The Octogenarian Roald Dahl illustrator saw off stiff competition from several up-and-coming artists in dire need of the prize fund and resultant publicity boost such as Ricky “I’m being ironic, me” Gervais’ side-kick Lord David of Bowie. Also nominated were Arctic Monkeys for their album Well Howdy-doody Ya’ll, We’re From Lil’ Ol’ Sheffield, Yee-haa!, the debut record by pottery-loving kiln-enthusiast Bake Jugg, Savages, Villagers, Pillagers, Privileges, Suede’s Suede and probably something by PJ Harvey I imagine. Yet there were also several controversial absences from the shortlist. Critically acclaimed Leeds psych-rockers Hookworms were denied entry for being poor and Northern, while My Chicken Ballotine were banned because it isn’t 1991 anymore. Blake won a cheque for 20,000 shillings, a brand new set of watercolours, and a guaranteed appearance on the 2017 edition of Celebrity Masterchef.

Morrissey - Autobiography
Albums are sooooo last millennium. Words printed on paper are where it’s at these days, grandpa. Besides, reading the bitter, weirdly spelt rants of this quiffy vegan was infinitely more enjoyable than listening to Haim or Arcade Fire or those bloody French robots. Its publication under the Penguin Classics imprint caused outrage among literary purists. Indeed, with its overweight, self-obsessive, misanthropic protagonist who lives in a permanent state of aggravated despair at the repulsive vulgarity of British society while retaining a bigoted antipathy towards foreigners, Tobias Smollett’s Humphry Clinker has very little in common with Morrissey’s tome. The publication proved so repugnant to Lou Reed that he spontaneously keeled over and died simply to prevent himself from ever writing anything remotely similar.

Keane - The Best of Keane
Before Marcus Mumford and his dungareed troupe of illusory male offspring, it was posh boys Keane who attracted the ire of often equally middle-class culture critics. Not without good reason, of course. To describe Keane as wet is an insult all liquids. But in the same way that the repugnant atrocities committed by the New Labour regime no longer seem quite so villainous in light of the Tory/Lib Dem coalition or how one might have felt queasily nostalgic for John Major’s dull cone-hotline reign at the height of Blair’s megalomania, after hearing ‘I Will Wait’ for the 2,048th time, Keane don’t seem so sickening after all.
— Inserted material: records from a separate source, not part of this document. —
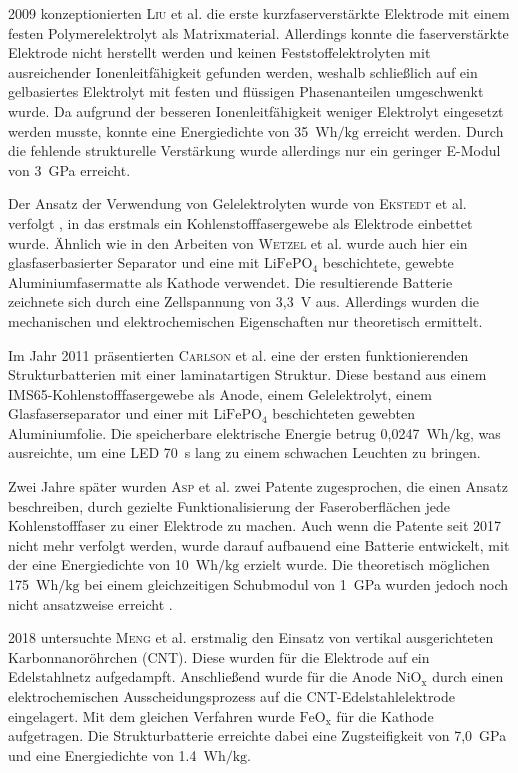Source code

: 2009 konzeptionierten \textsc{Liu} et al. \cite{Liu2009} die erste kurzfaserverstärkte Elektrode mit einem festen Polymerelektrolyt als Matrixmaterial. Allerdings konnte die faserverstärkte Elektrode nicht herstellt werden und keinen Feststoffelektrolyten mit ausreichender Ionenleitfähigkeit gefunden werden, weshalb schließlich auf ein gelbasiertes Elektrolyt mit festen und flüssigen Phasenanteilen umgeschwenkt wurde. Da aufgrund der besseren Ionenleitfähigkeit weniger Elektrolyt eingesetzt werden musste, konnte eine Energiedichte von 35~$\si{\watt \hour \per \kg}$ erreicht werden. Durch die fehlende strukturelle Verstärkung wurde allerdings nur ein geringer E-Modul von 3~GPa erreicht.

Der Ansatz der Verwendung von Gelelektrolyten wurde von \textsc{Ekstedt} et al. verfolgt \cite{Ekstedt2010}, in das erstmals ein Kohlenstofffasergewebe als Elektrode einbettet wurde. Ähnlich wie in den Arbeiten von \textsc{Wetzel} et al. wurde auch hier ein glasfaserbasierter Separator und eine mit $\text{LiFePO}_\text{4}$ beschichtete, gewebte Aluminiumfasermatte als Kathode verwendet. Die resultierende Batterie zeichnete sich durch eine Zellspannung von 3,3~V aus. Allerdings wurden die mechanischen und elektrochemischen Eigenschaften nur theoretisch ermittelt.

Im Jahr 2011 präsentierten \textsc{Carlson} et al. \cite{Carlson2011} eine der ersten funktionierenden Strukturbatterien mit einer laminatartigen Struktur. Diese bestand aus einem IMS65-Kohlenstofffasergewebe als Anode, einem Gelelektrolyt, einem Glasfaserseparator und einer mit $\text{LiFePO}_\text{4}$ beschichteten gewebten Aluminiumfolie. Die speicherbare elektrische Energie betrug 0,0247~$\si{\watt \hour \per \kg}$, was ausreichte, um eine LED 70~s lang zu einem schwachen Leuchten zu bringen.

Zwei Jahre später wurden \textsc{Asp} et al. \cite{Asp2013US,Asp2013CN} zwei Patente zugesprochen, die einen Ansatz beschreiben, durch gezielte Funktionalisierung der Faseroberflächen jede Kohlenstofffaser zu einer Elektrode zu machen. Auch wenn die Patente seit 2017 nicht mehr verfolgt werden, wurde darauf aufbauend eine Batterie entwickelt, mit der eine Energiedichte von 10~$\si{\watt \hour \per \kg}$ erzielt wurde. Die theoretisch möglichen 175~$\si{\watt \hour \per \kg}$ bei einem gleichzeitigen Schubmodul von 1~GPa wurden jedoch noch nicht ansatzweise erreicht \cite{Leijonmarck2013, Carlson2013}.

2018 untersuchte \textsc{Meng} et al. \cite{Meng2018} erstmalig den Einsatz von vertikal ausgerichteten Karbonnanoröhrchen (CNT). Diese wurden für die Elektrode auf ein Edelstahlnetz aufgedampft. Anschließend wurde für die Anode $\text{NiO}_\text{x}$ durch einen elektrochemischen Ausscheidungsprozess auf die CNT-Edelstahlelektrode eingelagert. Mit dem gleichen Verfahren wurde $\text{FeO}_\text{x}$ für die Kathode aufgetragen. Die Strukturbatterie erreichte dabei eine Zugsteifigkeit von 7,0~GPa und eine Energiedichte von 1.4~$\si{\watt \hour \per \kg}$.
Keane’s reputation was also rejuvenated by chief songwriter Tim Rice-Oxley-Palmer-Tonkinson winning this year’s annual Bollockvember competition. Like Christians hijacking the winter solstice or the execution of Christ being usurped by choccy egg makers, the annual Festival of Testicular Wellbeing is barely recognisable from its Anglo-Saxon origins. What in ancient times was a pious, community-focussed event has transformed over the centuries into nothing more than grunting masculine exhibitionism. On the morn of the First of November, all British males are obliged to shave or wax every strand of hair from their genital regions. They must then spend the next thirty days with their bare knackers hanging out of their flies so that their fellow citizens and prospective sexual partners can observe the speed and thickness in the gradual daily growth of their pubic follicles. Naturally, most of the male populace are delighted to walk around for a month with their love pumpkins on dangling display while guzzling lager and singing Fat Les songs, but every year there are a small number of dissenting spoilsports. By law, all gentlemen too humble, timid, or stubborn to partake in the gonadular merriment are shipped to a penal colony in the darkest depths of Wales. Here, the deplorable goolie-hiders are chained to fenceposts and forced to watch manliness-incarnate Tom Jones spread-eagle on an emerald beanbag, stroking the silky white hair of his gargantuan sex orbs like a Bond villain with his cat.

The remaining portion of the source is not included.